━━ Exercise data

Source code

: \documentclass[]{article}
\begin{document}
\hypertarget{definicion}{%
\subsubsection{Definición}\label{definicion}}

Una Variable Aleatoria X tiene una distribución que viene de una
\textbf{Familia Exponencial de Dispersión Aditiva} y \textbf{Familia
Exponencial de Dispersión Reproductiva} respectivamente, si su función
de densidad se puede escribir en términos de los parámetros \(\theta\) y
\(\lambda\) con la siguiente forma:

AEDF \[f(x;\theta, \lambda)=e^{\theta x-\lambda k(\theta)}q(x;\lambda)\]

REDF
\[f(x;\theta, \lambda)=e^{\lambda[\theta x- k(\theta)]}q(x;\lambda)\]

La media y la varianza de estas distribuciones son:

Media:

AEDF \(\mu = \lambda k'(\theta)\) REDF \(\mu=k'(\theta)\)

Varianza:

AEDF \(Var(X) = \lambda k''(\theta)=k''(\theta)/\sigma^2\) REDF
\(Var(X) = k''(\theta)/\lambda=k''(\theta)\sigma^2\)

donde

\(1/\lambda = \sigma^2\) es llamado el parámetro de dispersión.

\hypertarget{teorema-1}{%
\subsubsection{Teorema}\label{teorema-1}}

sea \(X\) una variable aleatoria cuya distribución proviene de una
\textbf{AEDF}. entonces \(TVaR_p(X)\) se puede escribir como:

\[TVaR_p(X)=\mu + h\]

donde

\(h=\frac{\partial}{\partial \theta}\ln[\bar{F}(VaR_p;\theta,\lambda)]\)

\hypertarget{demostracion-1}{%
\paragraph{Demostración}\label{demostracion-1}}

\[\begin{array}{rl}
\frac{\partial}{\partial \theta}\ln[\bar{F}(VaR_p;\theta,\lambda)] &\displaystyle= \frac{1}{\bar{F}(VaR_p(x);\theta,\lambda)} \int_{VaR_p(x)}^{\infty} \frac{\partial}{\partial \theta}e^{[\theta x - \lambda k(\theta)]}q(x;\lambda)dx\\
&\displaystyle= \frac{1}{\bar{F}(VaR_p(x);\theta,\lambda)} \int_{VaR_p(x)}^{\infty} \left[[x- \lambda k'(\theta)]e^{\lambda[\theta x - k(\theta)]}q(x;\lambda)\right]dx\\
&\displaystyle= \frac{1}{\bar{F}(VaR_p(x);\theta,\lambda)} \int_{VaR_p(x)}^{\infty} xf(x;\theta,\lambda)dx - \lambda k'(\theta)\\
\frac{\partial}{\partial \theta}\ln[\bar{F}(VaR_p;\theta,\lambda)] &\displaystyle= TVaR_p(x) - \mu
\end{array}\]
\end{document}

━━━━

Task goal:
Print the listing exactly. Every line must match.

Exercise result:
Source code

: \documentclass[]{article}
\begin{document}
\hypertarget{definicion}{%
\subsubsection{Definición}\label{definicion}}

Una Variable Aleatoria X tiene una distribución que viene de una
\textbf{Familia Exponencial de Dispersión Aditiva} y \textbf{Familia
Exponencial de Dispersión Reproductiva} respectivamente, si su función
de densidad se puede escribir en términos de los parámetros \(\theta\) y
\(\lambda\) con la siguiente forma:

AEDF \[f(x;\theta, \lambda)=e^{\theta x-\lambda k(\theta)}q(x;\lambda)\]

REDF
\[f(x;\theta, \lambda)=e^{\lambda[\theta x- k(\theta)]}q(x;\lambda)\]

La media y la varianza de estas distribuciones son:

Media:

AEDF \(\mu = \lambda k'(\theta)\) REDF \(\mu=k'(\theta)\)

Varianza:

AEDF \(Var(X) = \lambda k''(\theta)=k''(\theta)/\sigma^2\) REDF
\(Var(X) = k''(\theta)/\lambda=k''(\theta)\sigma^2\)

donde

\(1/\lambda = \sigma^2\) es llamado el parámetro de dispersión.

\hypertarget{teorema-1}{%
\subsubsection{Teorema}\label{teorema-1}}

sea \(X\) una variable aleatoria cuya distribución proviene de una
\textbf{AEDF}. entonces \(TVaR_p(X)\) se puede escribir como:

\[TVaR_p(X)=\mu + h\]

donde

\(h=\frac{\partial}{\partial \theta}\ln[\bar{F}(VaR_p;\theta,\lambda)]\)

\hypertarget{demostracion-1}{%
\paragraph{Demostración}\label{demostracion-1}}

\[\begin{array}{rl}
\frac{\partial}{\partial \theta}\ln[\bar{F}(VaR_p;\theta,\lambda)] &\displaystyle= \frac{1}{\bar{F}(VaR_p(x);\theta,\lambda)} \int_{VaR_p(x)}^{\infty} \frac{\partial}{\partial \theta}e^{[\theta x - \lambda k(\theta)]}q(x;\lambda)dx\\
&\displaystyle= \frac{1}{\bar{F}(VaR_p(x);\theta,\lambda)} \int_{VaR_p(x)}^{\infty} \left[[x- \lambda k'(\theta)]e^{\lambda[\theta x - k(\theta)]}q(x;\lambda)\right]dx\\
&\displaystyle= \frac{1}{\bar{F}(VaR_p(x);\theta,\lambda)} \int_{VaR_p(x)}^{\infty} xf(x;\theta,\lambda)dx - \lambda k'(\theta)\\
\frac{\partial}{\partial \theta}\ln[\bar{F}(VaR_p;\theta,\lambda)] &\displaystyle= TVaR_p(x) - \mu
\end{array}\]
\end{document}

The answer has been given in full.